BNN Bodong Gunakan Dua Pistol Airsoftgun dan Alat Setrum Setiap Beraksi
Oleh : Romi Chandra
Kamis | 31-05-2018 | 10:52 WIB
Screenshot_20180530-225227_1.jpg honda-batam
Barang bukti yang diamankan dari tangan tersangka sindikat curas yang kerap mengaku anggota BNN. (Foto: Romi Chandra)

BATAMTODAY.COM, Batam - Para pelaku pencurian dengan kekerasan (curas) yang berhasil dibekuk gabungan Macan Barelang bersama Jatanras Polda Kepri, Polsek Sagulung dan Polsek Lubukbaja, melakukan aksinya dengan dilengkapi dua pucuk pistol jenis airsoftgun serta alat penyetrum.

Pengakuan para pelaku, pistol tersebut digunakan saat menghadang kendaraan korban untuk menakut-takuti. Sementara alat penyentrum, digunakan untuk menyetrum korban jika tidak mau memberikan apa yang mereka inginkan.

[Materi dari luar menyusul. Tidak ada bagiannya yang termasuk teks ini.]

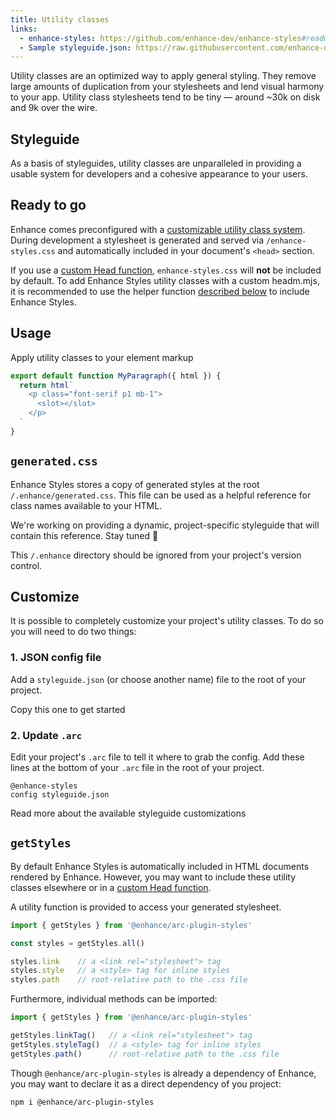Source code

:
```yaml
---
title: Utility classes
links:
  - enhance-styles: https://github.com/enhance-dev/enhance-styles#readme
  - Sample styleguide.json: https://raw.githubusercontent.com/enhance-dev/enhance-styles/main/config.json
---
```


Utility classes are an optimized way to apply general styling.
They remove large amounts of duplication from your stylesheets and lend visual harmony to your app.
Utility class stylesheets tend to be tiny — around ~30k on disk and 9k over the wire.

## Styleguide

As a basis of styleguides, utility classes are unparalleled in providing a usable system for developers and a cohesive appearance to your users.

## Ready to go

Enhance comes preconfigured with a [customizable utility class system](https://github.com/enhance-dev/enhance-styles#readme).
During development a stylesheet is generated and served via `/enhance-styles.css` and automatically included in your document's `<head>` section.

<doc-callout level="caution">

If you use a [custom Head function](/docs/learn/starter-project/head), `enhance-styles.css` will **not** be included by default.
To add Enhance Styles utility classes with a custom headm.mjs, it is recommended to use the helper function [described below](#getstyles) to include Enhance Styles.

</doc-callout>

## Usage

Apply utility classes to your element markup

```javascript
export default function MyParagraph({ html }) {
  return html`
    <p class="font-serif p1 mb-1">
      <slot></slot>
    </p>
  `
}
```

## `generated.css`

Enhance Styles stores a copy of generated styles at the root `/.enhance/generated.css`.
This file can be used as a helpful reference for class names available to your HTML.

We're working on providing a dynamic, project-specific styleguide that will contain this reference. Stay tuned 📡

<doc-callout slim mark="😶‍🌫️">

This `/.enhance` directory should be ignored from your project's version control.

</doc-callout>

## Customize

It is possible to completely customize your project's utility classes.
To do so you will need to do two things:

### 1. JSON config file

Add a `styleguide.json` (or choose another name) file to the root of your project.

<doc-link-callout link="https://raw.githubusercontent.com/enhance-dev/enhance-styles/main/config.json" mark="📄">
  Copy this one to get started
</doc-link-callout>

### 2. Update `.arc`

Edit your project's `.arc` file to tell it where to grab the config.
Add these lines at the bottom of your `.arc` file in the root of your project.

```arc
@enhance-styles
config styleguide.json
```

<doc-link-callout link="https://github.com/enhance-dev/enhance-styles#readme" mark="💅🏽">
  Read more about the available styleguide customizations
</doc-link-callout>

## `getStyles`

By default Enhance Styles is automatically included in HTML documents rendered by Enhance.
However, you may want to include these utility classes elsewhere or in a [custom Head function](/docs/learn/starter-project/head).

A utility function is provided to access your generated stylesheet.

```javascript
import { getStyles } from '@enhance/arc-plugin-styles'

const styles = getStyles.all()

styles.link    // a <link rel="stylesheet"> tag
styles.style   // a <style> tag for inline styles
styles.path    // root-relative path to the .css file
```

Furthermore, individual methods can be imported:

```javascript
import { getStyles } from '@enhance/arc-plugin-styles'

getStyles.linkTag()   // a <link rel="stylesheet"> tag
getStyles.styleTag()  // a <style> tag for inline styles
getStyles.path()      // root-relative path to the .css file
```

<doc-callout level="info">

Though `@enhance/arc-plugin-styles` is already a dependency of Enhance, you may want to declare it as a direct dependency of you project:

<div class="mt-1">

```bash
npm i @enhance/arc-plugin-styles
```

</div>

</doc-callout>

Seperti diakui Marlis (38), dalam beraksi dirinyalah yang memegang pistol bersama dengan Penta (22). Sedangkan Agus Tinus (40), memegang alat penyetrum.

"Korban yang tidak mau mengikuti perkataan kami, maka disetrum. Mereka kami paksa untuk menyerahkan uang dan memberikan pin ATM, agar kami bisa mengambil uangnya," aku Marlis, Rabu (30/5/2018) malam.

Sebelumnya, dua dari tiga komplotan pelaku pencurian dan kekerasan (curas) yang mengaku sebagai anggota BNN tangkapan Tim Gabungan Macan Barelang bersama Jatanras Polda Kepri, Polsek Sagulung dan Polsek Lubukbaja terpaksa dilumpuhkan dengan timah panas.

Pasalnya, dua pelaku tersebut berusaha melawan dan mencoba kabur saat dibekuk petugas. Mereka, bernama Marlis (38) dan Penta (22). Sedangkan satu orang lagi bernama Agus Tinus (40), tidak melakukan perlawanan saat dibekuk.